Then, eventually, I got brave.
Or perhaps stupid.
I decided to model myself.
Because, obviously, once you have built a deranged spreadsheet of post-divorce romantic probability, the next logical step is to point the machine at your own life and see what comes back.
The asymmetry was obvious almost immediately.
Her situation and mine were not the same.
She was a very attractive mid-forties heterosexual woman, with a good job and a big social world. In other words, she made sense to the ordinary dating market.
I, on the other hand, was a fifty-eight-year-old transsexual in rural Cork, trying to understand the lesbian dating pool with the air of someone examining a puddle and wondering whether it technically qualified as a lake.
And I do mean that honestly.
The pool is small to begin with. Then you add geography. Then age. Then the elephant in the room: a significant number of lesbian women would simply refuse to go anywhere near me. Politically, sexually, instinctively, whatever the reason. That is just true.

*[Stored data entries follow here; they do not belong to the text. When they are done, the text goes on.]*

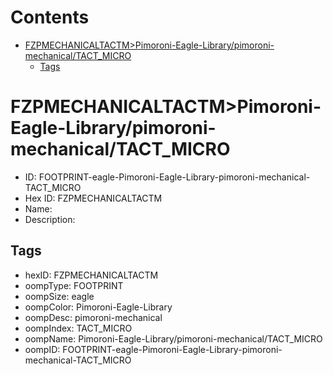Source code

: 



Contents
========

* [FZPMECHANICALTACTM>Pimoroni-Eagle-Library/pimoroni-mechanical/TACT_MICRO](#fzpmechanicaltactmpimoroni-eagle-librarypimoroni-mechanicaltact_micro)
	* [Tags](#tags)

# FZPMECHANICALTACTM>Pimoroni-Eagle-Library/pimoroni-mechanical/TACT_MICRO

- ID: FOOTPRINT-eagle-Pimoroni-Eagle-Library-pimoroni-mechanical-TACT_MICRO
- Hex ID: FZPMECHANICALTACTM
- Name: 
- Description: 

## Tags

- hexID: FZPMECHANICALTACTM
- oompType: FOOTPRINT
- oompSize: eagle
- oompColor: Pimoroni-Eagle-Library
- oompDesc: pimoroni-mechanical
- oompIndex: TACT_MICRO
- oompName: Pimoroni-Eagle-Library/pimoroni-mechanical/TACT_MICRO
- oompID: FOOTPRINT-eagle-Pimoroni-Eagle-Library-pimoroni-mechanical-TACT_MICRO
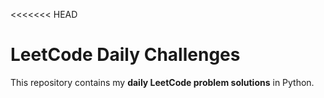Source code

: <<<<<<< HEAD
# LeetCode Daily Challenges

This repository contains my **daily LeetCode problem solutions** in Python.  
 
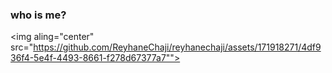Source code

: ### who is me?


<img aling="center" src="https://github.com/ReyhaneChaji/reyhanechaji/assets/171918271/4df936f4-5e4f-4493-8661-f278d67377a7"">






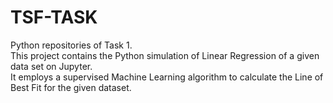 # TSF-TASK
Python repositories of Task 1.<br />
This project contains the Python simulation of Linear Regression of a given data set on Jupyter.<br />
It employs a supervised Machine Learning algorithm to calculate the Line of Best Fit for the given dataset.<br />
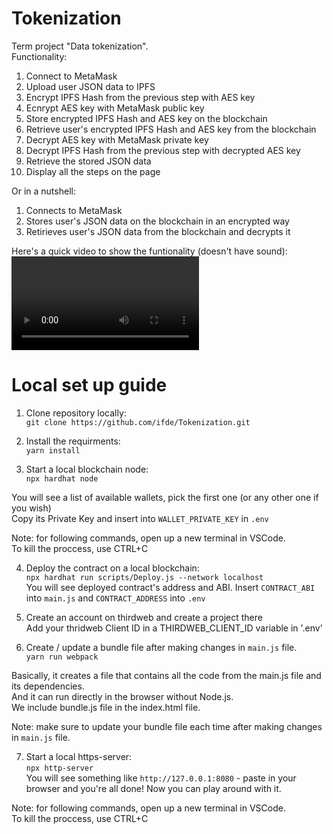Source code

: # Tokenization
Term project "Data tokenization".  
Functionality: 
1. Connect to MetaMask  
2. Upload user JSON data to IPFS  
3. Encrypt IPFS Hash from the previous step with AES key  
4. Ecnrypt AES key with MetaMask public key  
5. Store encrypted IPFS Hash and AES key on the blockchain  
6. Retrieve user's encrypted IPFS Hash and AES key from the blockchain  
7. Decrypt AES key with MetaMask private key  
8. Decrypt IPFS Hash from the previous step with decrypted AES key  
9. Retrieve the stored JSON data  
10. Display all the steps on the page  

Or in a nutshell:  
1. Connects to MetaMask  
2. Stores user's JSON data on the blockchain in an encrypted way  
3. Retirieves user's JSON data from the blockchain and decrypts it  

Here's a quick video to show the funtionality (doesn't have sound):  
<video controls src="Functionality.mp4" title="Title"></video>

# Local set up guide 

1. Clone repository locally:  
`git clone https://github.com/ifde/Tokenization.git`  

2. Install the requirments:  
`yarn install`  

3. Start a local blockchain node:  
`npx hardhat node`  

You will see a list of available wallets, pick the first one (or any other one if you wish)  
Copy its Private Key and insert into `WALLET_PRIVATE_KEY` in `.env`  

Note: for following commands, open up a new terminal in VSCode.  
To kill the proccess, use CTRL+C  

4. Deploy the contract on a local blockchain:  
`npx hardhat run scripts/Deploy.js --network localhost`  
You will see deployed contract's address and ABI. 
Insert `CONTRACT_ABI` into `main.js` and `CONTRACT_ADDRESS` into `.env`  

5. Create an account on thirdweb and create a project there  
Add your thridweb Client ID in a THIRDWEB_CLIENT_ID variable in '.env'   

6. Create / update a bundle file after making changes in `main.js` file.  
`yarn run webpack`  

Basically, it creates a file that contains all the code from the main.js file and its dependencies.  
And it can run directly in the browser without Node.js.  
We include bundle.js file in the index.html file.  

Note: make sure to update your bundle file each time after making changes in `main.js` file.  

7. Start a local https-server:  
`npx http-server`  
You will see something like `http://127.0.0.1:8080` - paste in your browser and you're all done! 
Now you can play around with it.  

Note: for following commands, open up a new terminal in VSCode.  
To kill the proccess, use CTRL+C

And then comes the other uncomfortable truth, which is that attraction is not a charitable programme. I do not automatically fancy every woman who might theoretically accept me either.

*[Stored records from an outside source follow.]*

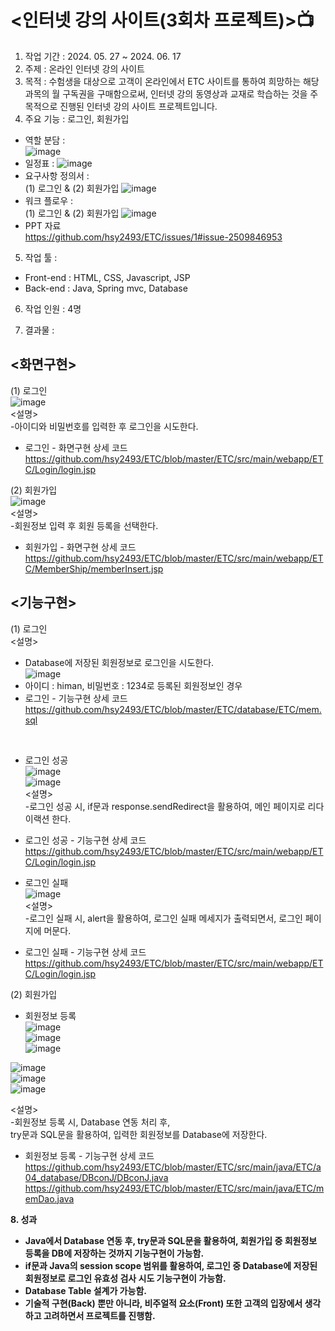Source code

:# <인터넷 강의 사이트(3회차 프로젝트)>📺 <br>
1. 작업 기간 : 2024. 05. 27 ~ 2024. 06. 17<br>
2. 주제 : 온라인 인터넷 강의 사이트
3. 목적 : 수험생을 대상으로 고객이 온라인에서 ETC 사이트를 통하여 희망하는 해당 과목의 월 구독권을 구매함으로써, 인터넷 강의 동영상과 교재로 학습하는 것을 주목적으로 진행된 인터넷 강의 사이트 프로젝트입니다.<br>
4. 주요 기능 : 로그인, 회원가입<br>
- 역할 분담 : <br>
![image](https://github.com/user-attachments/assets/ed92bae7-95e5-4e99-ab8e-44880ba7e268)<br>
- 일정표 : ![image](https://github.com/user-attachments/assets/df22f931-561d-436a-9acf-9a62ecd86058) <br>
- 요구사항 정의서 : <br>
(1) 로그인 & (2) 회원가입
  ![image](https://github.com/user-attachments/assets/5ede1521-e916-46a2-ad30-b1a16fb8f66c) <br>
- 워크 플로우 : <br>
(1) 로그인 & (2) 회원가입
  ![image](https://github.com/user-attachments/assets/3c6c7404-f6ea-4a30-a9bf-0e7ce617a85f) <br>
- PPT 자료<br>
  https://github.com/hsy2493/ETC/issues/1#issue-2509846953
5. 작업 툴 :
  - Front-end : HTML, CSS, Javascript, JSP<br>
  - Back-end : Java, Spring mvc, Database<br>
6. 작업 인원 : 4명<br>

7. 결과물 :<br>
## <화면구현><br>
(1) 로그인<br>
![image](https://github.com/user-attachments/assets/0de627df-dc3b-4804-8409-c077de5f6b58)<br>
<설명><br>
-아이디와 비밀번호를 입력한 후 로그인을 시도한다.<br>
- 로그인 - 화면구현 상세 코드 <br>
https://github.com/hsy2493/ETC/blob/master/ETC/src/main/webapp/ETC/Login/login.jsp <br>

(2) 회원가입<br>
![image](https://github.com/user-attachments/assets/14c11b94-99e7-4f55-8a22-52fd1f3b8a04)<br>
<설명><br>
-회원정보 입력 후 회원 등록을 선택한다.<br>
- 회원가입 - 화면구현 상세 코드 <br>
https://github.com/hsy2493/ETC/blob/master/ETC/src/main/webapp/ETC/MemberShip/memberInsert.jsp <br>

## <기능구현><br>
(1) 로그인<br>
<설명> <br>
- Database에 저장된 회원정보로 로그인을 시도한다.<br>
![image](https://github.com/user-attachments/assets/eb6fe99d-0040-46be-825b-7af2ef749cac) <br>
- 아이디 : himan, 비밀번호 : 1234로 등록된 회원정보인 경우<br>
- 로그인 - 기능구현 상세 코드 <br>
https://github.com/hsy2493/ETC/blob/master/ETC/database/ETC/mem.sql <br>
<br>

- 로그인 성공 <br>
  ![image](https://github.com/user-attachments/assets/378d4581-df42-4961-98ff-5c5e6683c21b) <br>
![image](https://github.com/user-attachments/assets/b98fd20b-7aa5-45c0-bc9b-5ddc3ac0c9d8) <br>
<설명><br>
-로그인 성공 시, if문과 response.sendRedirect을 활용하여, 메인 페이지로 리다이랙션 한다.<br>
- 로그인 성공 - 기능구현 상세 코드 <br>
https://github.com/hsy2493/ETC/blob/master/ETC/src/main/webapp/ETC/Login/login.jsp <br>

- 로그인 실패 <br>
  ![image](https://github.com/user-attachments/assets/555f52b8-a5e3-4eca-8c63-7c8903582f03) <br>
<설명> <br>
-로그인 실패 시, alert을 활용하여, 로그인 실패 메세지가 출력되면서, 로그인 페이지에 머문다.<br>
- 로그인 실패 - 기능구현 상세 코드 <br>
https://github.com/hsy2493/ETC/blob/master/ETC/src/main/webapp/ETC/Login/login.jsp <br>

(2) 회원가입<br>
- 회원정보 등록 <br>
![image](https://github.com/user-attachments/assets/92168774-9956-496c-9168-8ec0d52fd16b) <br>
![image](https://github.com/user-attachments/assets/8c3af48d-9f49-48ed-aa2c-bf95316421c7) <br>
![image](https://github.com/user-attachments/assets/cfbc5898-d8a5-4c55-ad92-058e0cf66097) <br>

![image](https://github.com/user-attachments/assets/66fc0f31-3c29-44ea-98e8-b04b1d838dfa) <br>
![image](https://github.com/user-attachments/assets/324bd0ac-6229-45b5-8ccf-529938b9b4ef) <br>
![image](https://github.com/user-attachments/assets/209c2974-92b4-49e0-9227-837c09f97763) <br>

<설명> <br>
-회원정보 등록 시, Database 연동 처리 후, <br>
try문과 SQL문을 활용하여, 입력한 회원정보를 Database에 저장한다. <br>
- 회원정보 등록 - 기능구현 상세 코드 <br>
https://github.com/hsy2493/ETC/blob/master/ETC/src/main/java/ETC/a04_database/DBconJ/DBconJ.java <br>
https://github.com/hsy2493/ETC/blob/master/ETC/src/main/java/ETC/memDao.java<br>

<b>8. 성과 
- Java에서 Database 연동 후, try문과 SQL문을 활용하여, 회원가입 중 회원정보 등록을 DB에 저장하는 것까지 기능구현이 가능함.
- if문과 Java의 session scope 범위를 활용하여, 로그인 중 Database에 저장된 회원정보로 로그인 유효성 검사 시도 기능구현이 가능함.
- Database Table 설계가 가능함.
- 기술적 구현(Back) 뿐만 아니라, 비주얼적 요소(Front) 또한 고객의 입장에서 생각하고 고려하면서 프로젝트를 진행함.
</b>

There are, regrettably, not many Jodie Fosters wandering around rural Cork waiting for a blonde transsexual software architect with a Chihuahua.
And that was how I ended up on dating apps at fifty-eight years old, like an anthropologist accidentally falling into a nightclub.
Now, let me explain something.
I know absolutely nothing about dating apps.
Nothing.
I met women the old-fashioned way. In pubs. At parties. Through work. Through conversation. Through eye contact and timing and humour and chemistry and all the ancient human mechanisms that existed before Silicon Valley decided romance should function like Deliveroo for genitalia.
My understanding of dating apps prior to this could essentially be summarised as:
People swipe at each other until somebody has sex in a flat with LED lighting.
That was roughly the extent of my knowledge.
I didn’t even fully understand the mechanics.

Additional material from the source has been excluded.